Les artistes présents dans cette nouvelle exposition se sont tous inspirés de leur vie et de leurs expériences pour créer leurs œuvres, parfois de manière ponctuelle. Dans ce registre du récit on peut estimer que Jonas Mekas, né en 1922, est allé très loin en réalisant un journal intime filmé. La période 1964 -1966 devient une vidéo resserrée sur trois heures d’images tressautantes, semblant parfois projetées en accéléré, donnant un exemple très représentatif d’une vie transformée en œuvre.
Pensant qu’il n’y avait plus rien à inventer en peinture, Franz Erhard Walther, né en 1939 en Allemagne, a très tôt choisi de manipuler la toile. Il est connu pour avoir travaillé avec des objets en étoffe que les spectateurs étaient invités à manipuler.
Entre 2007 et 2009 il a passé deux années entières à écrire et dessiner un cycle de dessins, sous le titre de Poussière d’étoiles qu’il destinait à la publication. Elle se déroule sur 524 planches originales et il a accepté de prêter 186 d’entre elles qui sont ici accrochées en suivant un ordre chronologique.
Elles révèlent beaucoup de sa vie, ce qui n’est malheureusement accessible qu’aux personnes comprenant sa langue maternelle.

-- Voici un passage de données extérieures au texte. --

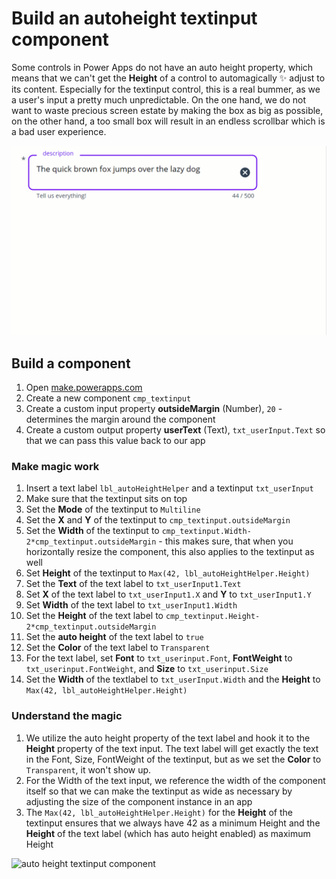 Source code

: # Build an autoheight textinput component

Some controls in Power Apps do not have an auto height property, which means that we can't get the **Height** of a control to automagically ✨ adjust to its content. Especially for the textinput control, this is a real bummer, as we a user's input a pretty much unpredictable. On the one hand, we do not want to waste precious screen estate by making the box as big as possible, on the other hand, a too small box will result in an endless scrollbar which is a bad user experience.

![gif of autoheight textinput](/assets/images/textinputauto.gif)

## Build a component

1. Open [make.powerapps.com](https://make.powerapps.com)
2. Create a new component `cmp_textinput`
3. Create a custom input property **outsideMargin** (Number), `20` - determines the margin around the component
4. Create a custom output property **userText** (Text), `txt_userInput.Text` so that we can pass this value back to our app

### Make magic work

1. Insert a text label `lbl_autoHeightHelper` and a textinput `txt_userInput`
2. Make sure that the textinput sits on top
3. Set the **Mode** of the textinput to `Multiline`
4. Set the **X** and **Y** of the textinput to `cmp_textinput.outsideMargin`
5. Set the **Width** of the textinput to `cmp_textinput.Width-2*cmp_textinput.outsideMargin` - this makes sure, that when you horizontally resize the component, this also applies to the textinput as well
6. Set **Height** of the textinput to `Max(42, lbl_autoHeightHelper.Height)`
7. Set the **Text** of the text label to `txt_userInput1.Text`
8. Set **X** of the text label to `txt_userInput1.X` and **Y** to `txt_userInput1.Y`
9. Set **Width** of the text label to `txt_userInput1.Width`
10. Set the **Height** of the text label to `cmp_textinput.Height-2*cmp_textinput.outsideMargin`
11. Set the **auto height** of the text label to `true`
12. Set the **Color** of the text label to `Transparent`
13. For the text label, set **Font** to  `txt_userinput.Font`, **FontWeight** to `txt_userinput.FontWeight`, and **Size** to `txt_userinput.Size`
14. Set the **Width** of the textlabel to `txt_userInput.Width` and the **Height** to `Max(42, lbl_autoHeightHelper.Height)`

### Understand the magic

1. We utilize the auto height property of the text label and hook it to the **Height** property of the text input. The text label will get exactly the text in the Font, Size, FontWeight of the textinput, but as we set the **Color** to `Transparent`, it won't show up.
2. For the Width of the text input, we reference the width of the component itself so that we can make the textinput as wide as necessary by adjusting the size of the component instance in an app
3. The `Max(42, lbl_autoHeightHelper.Height)` for the **Height** of the textinput ensures that we always have 42 as a minimum Height and the **Height** of the text label (which has auto height enabled) as maximum Height

![auto height textinput component](/assets/images/textinputautoheight.png)
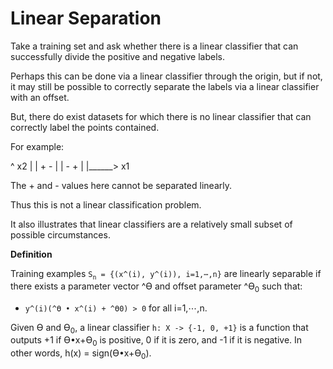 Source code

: # Linear Separation

Take a training set and ask whether there is a linear classifier that can successfully divide the positive and negative labels.

Perhaps this can be done via a linear classifier through the origin, but if not, it may still be possible to correctly separate the labels via a linear classifier with an offset.

But, there do exist datasets for which there is no linear classifier that can correctly label the points contained.

For example:

^ x2
|
| \+ \-
|
| \- \+
|
|\_\_\_\_\_\_> x1

The + and - values here cannot be separated linearly.

Thus this is not a linear classification problem.

It also illustrates that linear classifiers are a relatively small subset of possible circumstances.

**Definition**

Training examples `S`<sub>`n`</sub>` = {(x^(i), y^(i)), i=1,⋯,n}` are linearly separable if there exists a parameter vector ^ϴ and offset parameter ^ϴ<sub>0</sub> such that:

- `y^(i)(^ϴ • x^(i) + ^ϴ0) > 0` for all i=1,⋯,n.

Given ϴ and ϴ<sub>0</sub>, a linear classifier `h: X -> {-1, 0, +1}` is a function that outputs +1 if ϴ•x+ϴ<sub>0</sub> is positive, 0 if it is zero, and -1 if it is negative. In other words, h(x) = sign(ϴ•x+ϴ<sub>0</sub>).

Si Mekas et Walther se situent dans une forme de réalité, Ryan Gander, né en 1976 à Chester, et Ernesto Sartori, né en 1982 en Italie, vivant dans la région de Nantes, sont dans la fiction. Le premier a rédigé des nécrologies anticipatrices qui ont été publiés dans la presse. Le second nous convie à partager un souvenir d’enfance où il est question d’une « rencontre de troisième type » qui fondera son avenir de plasticien. Posée sur le parquet on dirait un vaisseau ...

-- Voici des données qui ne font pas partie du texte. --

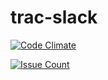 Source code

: # trac-slack

[![Code Climate](https://codeclimate.com/github/SpamExperts/trac-slack/badges/gpa.svg)](https://codeclimate.com/github/SpamExperts/trac-slack)

[![Issue Count](https://codeclimate.com/github/SpamExperts/trac-slack/badges/issue_count.svg)](https://codeclimate.com/github/SpamExperts/trac-slack)
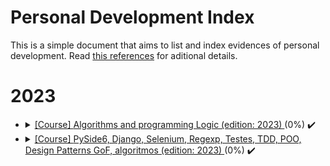 # Personal Development Index

This is a simple document that aims to list and index evidences of personal development. Read [this references](./docs/references.md) for aditional details.

<h1>2023</h1>
<ul>
 <li>
    <details> 
      <summary>
        <a href="https://www.udemy.com/course/curso-algoritmos-logica-de-programacao/">[Course] </a> <a href=""> Algorithms and programming Logic (edition: 2023) </a> (0%) ✔️
      </summary>
      <ul>
        <li>
          Started: 18/04/2023
        </li>
        <li>
          Finished: -
        </li>
      </ul>
      </details>
  </li>
  <li>
    <details> 
      <summary>
        <a href="https://www.udemy.com/course/python-3-do-zero-ao-avancado/">[Course] </a> <a href=""> PySide6, Django, Selenium, Regexp, Testes, TDD, POO, Design Patterns GoF, algoritmos (edition: 2023) </a> (0%) ✔️
      </summary>
      <ul>
        <li>
          Started: 18/04/2023
        </li>
        <li>
          Finished: -
        </li>
      </ul>
      </details>
  </li>
<ul>
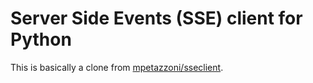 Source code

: # Server Side Events (SSE) client for Python
This is basically a clone from [mpetazzoni/sseclient](https://github.com/mpetazzoni/sseclient).
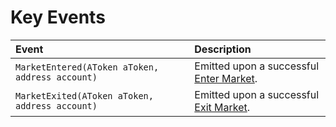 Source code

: # Key Events

| Event | Description |
| :--- | :--- |
| `MarketEntered(AToken aToken, address account)` | Emitted upon a successful [Enter Market](enter-markets.md). |
| `MarketExited(AToken aToken, address account)` | Emitted upon a successful [Exit Market](exit-market.md). |

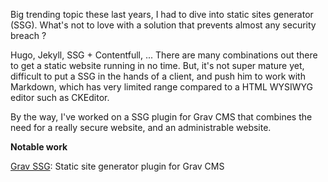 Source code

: Big trending topic these last years, I had to dive into static sites generator (SSG). What's not to love with a solution that prevents almost any security breach ?

Hugo, Jekyll, SSG + Contentfull, ... There are many combinations out there to get a static website running in no time. But, it's not super mature yet, difficult to put a SSG in the hands of a client, and push him to work with Markdown, which has very limited range compared to a HTML WYSIWYG editor such as CKEditor.

By the way, I've worked on a SSG plugin for Grav CMS that combines the need for a really secure website, and an administrable website.


**Notable work**

[Grav SSG](https://github.com/ctsd/grav-gassg): Static site generator plugin for Grav CMS
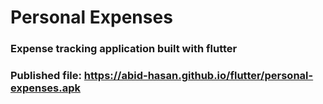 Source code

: # Personal Expenses

### Expense tracking application built with flutter

### Published file: https://abid-hasan.github.io/flutter/personal-expenses.apk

Des éléments déterminants ont pu avoir été vécus dans la jeunesse et déterminer une œuvre. C’est pour David B la maladie de son frère épileptique. C’est pour Frédéric Pajak la mort de son père. C’est pour Mélanie Delattre-Vogt, née en 1984 à Valenciennes, le passé familial.
Elle s’est inspirée visuellement de portraits de famille et de vieilles photos et psychiquement des entretiens qu’elle a menés avec ses grands-parents, polonais, immigrés dans les mines du Nord de la France, pour dessiner la série Jetsie (la vie en polonais) de fins traits doux, presque des caresses, qui prennent des allures d’aquarelles.
Le crayon de la jeune femme, élève d’Erik Verhagen, le commissaire de l’exposition, devient dur et acéré dans la série Zycie, sur son père, dessinateur industriel, à propos de laquelle elle ne peut pas parler si ce n’est pour dire qu’elle a travaillé à partir de ses souvenirs et de ses rêves. Le dessin semble parfois s’envoler, un peu à la manière dont Folon croquait ses personnages. Elle ajoute qu’elle a tenté de comprendre son père sans y parvenir, du moins pas encore. A tout point de vue le père semble donc s’échapper.
La famille de Fiona Tan, née de père chinois, de mère australienne, est éparpillée aux quatre coins du globe. Elle présente dans une pièce intime un film d’une heure qui s’apparente au documentaire ou à un travail d’enquête pour reconstituer sa généalogie. C’est une sorte de petit tour du monde faisant étape dans les cellules familiales, auprès et autour de ses aïeuls, focalisant à la fois sur les racines et sur les liens historiques socio culturels de l’époque.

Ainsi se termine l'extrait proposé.